◆ Your task: Repeat, exactly as written, the line containing "6) Run requirements.txt file" and each line after it through the end of the data.

(Collected data)
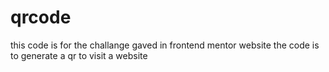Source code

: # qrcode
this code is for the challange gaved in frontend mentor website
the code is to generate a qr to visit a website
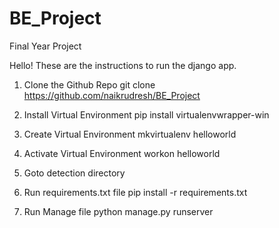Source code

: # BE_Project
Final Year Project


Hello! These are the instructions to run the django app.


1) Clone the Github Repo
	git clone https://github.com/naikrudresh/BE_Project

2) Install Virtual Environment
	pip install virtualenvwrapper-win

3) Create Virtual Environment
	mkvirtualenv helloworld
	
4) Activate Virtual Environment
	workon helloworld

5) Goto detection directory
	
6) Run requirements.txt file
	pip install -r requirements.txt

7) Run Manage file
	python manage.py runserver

◆ Reply:
6) Run requirements.txt file
	pip install -r requirements.txt

7) Run Manage file
	python manage.py runserver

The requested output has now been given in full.